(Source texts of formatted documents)

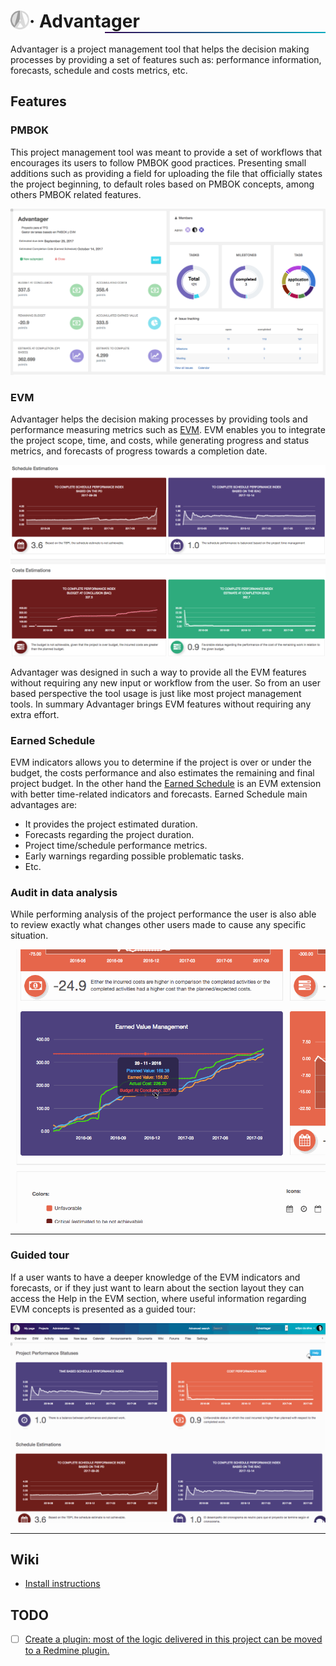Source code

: # <img src="https://github.com/advantager-pro/advantager/blob/master/public/images/advantager-logo.png" alt="Advantager logo"  align="left" height="30px" />· Advantager <br/><img src="https://github.com/advantager-pro/advantager/blob/master/public/images/gradient.png"  height="2px" width="70%" alt="gradient" align="right" />


Advantager is a project management tool that helps the decision making processes by providing a set of features such as: performance information, forecasts, schedule and costs metrics, etc.
 

## Features
### PMBOK
This project management tool was meant to provide a set of workflows that encourages its users to follow PMBOK good practices. Presenting small additions such as providing a field for uploading the file that officially states the project beginning, to default roles based on PMBOK concepts, among others PMBOK related features.

![Dashboard example](https://github.com/advantager-pro/advantager/blob/master/public/images/dashboard.png "Dashboard example")


### EVM
Advantager helps the decision making processes by providing tools and performance measuring metrics such as [EVM](https://en.wikipedia.org/wiki/Earned_value_management). EVM enables you to integrate the project scope, time, and costs, while generating progress and status metrics, and forecasts of progress towards a completion date. 


![EVM charts example](https://github.com/advantager-pro/advantager/blob/master/public/images/evm_charts.png "EVM charts example")


Advantager was designed in such a way to provide all the EVM features without requiring any new input or workflow from the user. So from an user based perspective the tool usage is just like most project management tools. In summary Advantager brings EVM features without requiring any extra effort.


### Earned Schedule
EVM indicators allows you to determine if the project is over or under the budget, the costs performance and also estimates the remaining and final project budget. In the other hand the [Earned Schedule](https://en.wikipedia.org/wiki/Earned_schedule) is an EVM extension with better time-related indicators and forecasts. Earned Schedule main advantages are:
* It provides the project estimated duration.
* Forecasts regarding the project duration.
* Project time/schedule performance metrics.
* Early warnings regarding possible problematic tasks.
* Etc.


### Audit in data analysis
While performing analysis of the project performance the user is also able to review exactly what changes other users made to cause any specific situation.



![Audit example](https://github.com/advantager-pro/advantager/blob/master/public/images/audit.gif "Audit example")


___

### Guided tour

If a user wants to have a deeper knowledge of the EVM indicators and forecasts, or if they just want to learn about the section layout they can access the Help in the EVM section, where useful information regarding EVM concepts is presented as a guided tour:

![Guided tour example](https://github.com/advantager-pro/advantager/blob/master/public/images/help.gif "Guided tour example")

___

## Wiki
* [Install instructions](https://github.com/advantager-pro/advantager/wiki/Install-instructions)

## TODO
- [ ] [Create a plugin: most of the logic delivered in this project can be moved to a Redmine plugin.](https://github.com/advantager-pro/advantager/issues/2)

PROMPT: Lines holding the word "helps" are the answer; copy every one from the records above.

REPLY:
Advantager is a project management tool that helps the decision making processes by providing a set of features such as: performance information, forecasts, schedule and costs metrics, etc.
Advantager helps the decision making processes by providing tools and performance measuring metrics such as [EVM](https://en.wikipedia.org/wiki/Earned_value_management). EVM enables you to integrate the project scope, time, and costs, while generating progress and status metrics, and forecasts of progress towards a completion date. 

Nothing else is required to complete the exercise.